The RNase P ribozyme can also be employed to control 3′-end homogeneity. In this approach, a tRNA sequence is appended to the 3′-end of the desired RNA sequence. RNase P recognizes and cleaves the 5′-end of the tRNA, affording the product RNA of interest. Like HDV, RNase P does not have specific sequence requirements for residues upstream of the cleavage site. The major advantage of this method over HDV-dependent cleavage is that there is generally no folding inference, due to the fact that tRNAs adopt highly stable, autonomous structures. The product RNAs contain 3′-hydroxyl termini (Fig. 1b), in contrast to the 2′, 3′-cyclic phosphates generated by HDV and HH cleavage, which is suitable for many downstream applications.

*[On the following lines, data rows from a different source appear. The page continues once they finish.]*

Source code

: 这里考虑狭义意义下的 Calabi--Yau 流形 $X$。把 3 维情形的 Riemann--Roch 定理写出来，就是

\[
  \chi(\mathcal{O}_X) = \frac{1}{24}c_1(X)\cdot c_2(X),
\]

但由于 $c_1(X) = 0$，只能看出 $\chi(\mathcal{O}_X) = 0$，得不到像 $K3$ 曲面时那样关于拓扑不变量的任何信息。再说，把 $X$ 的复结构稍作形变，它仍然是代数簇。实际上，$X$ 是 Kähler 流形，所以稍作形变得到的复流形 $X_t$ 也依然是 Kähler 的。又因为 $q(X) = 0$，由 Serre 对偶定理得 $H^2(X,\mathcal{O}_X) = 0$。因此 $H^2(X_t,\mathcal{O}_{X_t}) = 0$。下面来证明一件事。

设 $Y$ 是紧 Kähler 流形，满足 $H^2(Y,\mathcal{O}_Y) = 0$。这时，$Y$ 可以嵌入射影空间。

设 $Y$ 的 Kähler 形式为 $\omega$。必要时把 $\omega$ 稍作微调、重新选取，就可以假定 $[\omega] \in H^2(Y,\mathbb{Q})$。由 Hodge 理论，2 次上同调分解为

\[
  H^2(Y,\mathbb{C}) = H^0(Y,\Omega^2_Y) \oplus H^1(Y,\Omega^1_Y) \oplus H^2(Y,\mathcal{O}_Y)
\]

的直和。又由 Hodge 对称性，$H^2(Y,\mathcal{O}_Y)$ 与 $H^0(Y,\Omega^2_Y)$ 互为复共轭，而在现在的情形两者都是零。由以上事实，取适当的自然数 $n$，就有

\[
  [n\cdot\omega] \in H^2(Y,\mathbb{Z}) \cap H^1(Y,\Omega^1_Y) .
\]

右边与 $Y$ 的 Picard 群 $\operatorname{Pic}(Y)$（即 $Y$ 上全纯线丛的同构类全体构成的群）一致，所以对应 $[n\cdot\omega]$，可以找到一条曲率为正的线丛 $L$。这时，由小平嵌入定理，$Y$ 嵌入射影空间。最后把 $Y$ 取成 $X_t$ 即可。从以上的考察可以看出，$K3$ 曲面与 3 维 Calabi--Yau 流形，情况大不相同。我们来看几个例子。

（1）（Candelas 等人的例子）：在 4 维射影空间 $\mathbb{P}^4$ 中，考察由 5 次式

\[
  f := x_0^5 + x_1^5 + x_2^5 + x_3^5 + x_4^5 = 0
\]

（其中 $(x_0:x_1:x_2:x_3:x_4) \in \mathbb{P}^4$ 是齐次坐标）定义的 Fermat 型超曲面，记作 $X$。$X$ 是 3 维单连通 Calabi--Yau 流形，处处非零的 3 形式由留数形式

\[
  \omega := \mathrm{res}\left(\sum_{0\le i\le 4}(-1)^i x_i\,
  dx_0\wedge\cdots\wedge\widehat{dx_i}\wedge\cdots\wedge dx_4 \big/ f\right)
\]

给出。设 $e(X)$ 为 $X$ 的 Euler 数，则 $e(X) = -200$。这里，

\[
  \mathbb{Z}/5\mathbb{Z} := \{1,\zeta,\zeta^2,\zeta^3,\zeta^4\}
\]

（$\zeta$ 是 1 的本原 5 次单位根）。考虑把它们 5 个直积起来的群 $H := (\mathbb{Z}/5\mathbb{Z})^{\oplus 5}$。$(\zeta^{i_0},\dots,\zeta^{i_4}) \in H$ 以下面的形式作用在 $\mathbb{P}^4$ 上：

Control of both 5′ and 3′ end homogeneity

RNase H can recognize and bind to DNA/RNA hybrid duplexes and cleave the backbone of the RNA, leaving a 5′-phosphate and 3′-hydroxyl group (Berkower and Leis 1973) (Fig. 1c). This enzyme can therefore be used to control homogeneity at both the 5′ and 3′ ends of the target RNA. When the target RNA and an oligonucleotide containing a short stretch of DNA flanked by 2′-O-Me RNA sequences form a hybrid duplex (Fig. 1c), the site of cleavage is specific but apparently dependent on the commercial source of the RNase H (Inoue et al. 1987; Hartmann et al. 2005). RNase H can be used to remove non-native 5′-elements that contain optimized T7 transcription start sites (Lapham and Crothers 1996).

RNA purification methods

Purification of large quantities of RNAs is typically achieved by denaturing polyacrylamide gel electrophoresis (PAGE; 13 by 16.5′′ gel box size) (Wyatt et al. 1991). This is a robust method that works well for a wide range of RNA sizes. Nucleotide-level resolution can typically be achieved for RNAs of up to ~30 residues. This method can be laborious, and often requires the use of several gels per NMR sample. The standard procedure includes an initial ethanol precipitation step, which in our hands often leads to the formation of insoluble RNA aggregates. We typically skip this step, and directly add the transcription reaction mixture to the gel. For RNAs that contain self-complementary dimerization elements, best results have been obtained by running the gels in a warm environment (e.g., at ~50°C in a small enclosed area with a space heater). This is necessary because RNA fragments resulting from aborted synthesis can associate with the full-length construct of interest if both contain the self-complementary dimerization sequence. Ion-pair reversed-phase HPLC and anion-exchange HPLC have also been employed to purify RNA under denaturing conditions (Anderson et al. 1996; Shields et al. 1999; Azarani and Hecker 2001). These approaches are much less laborious and time-consuming, but the best results have been achieved when applied to relatively small RNAs. Of course, purification under denaturing conditions requires desalting and refolding of the RNA prior to structural studies.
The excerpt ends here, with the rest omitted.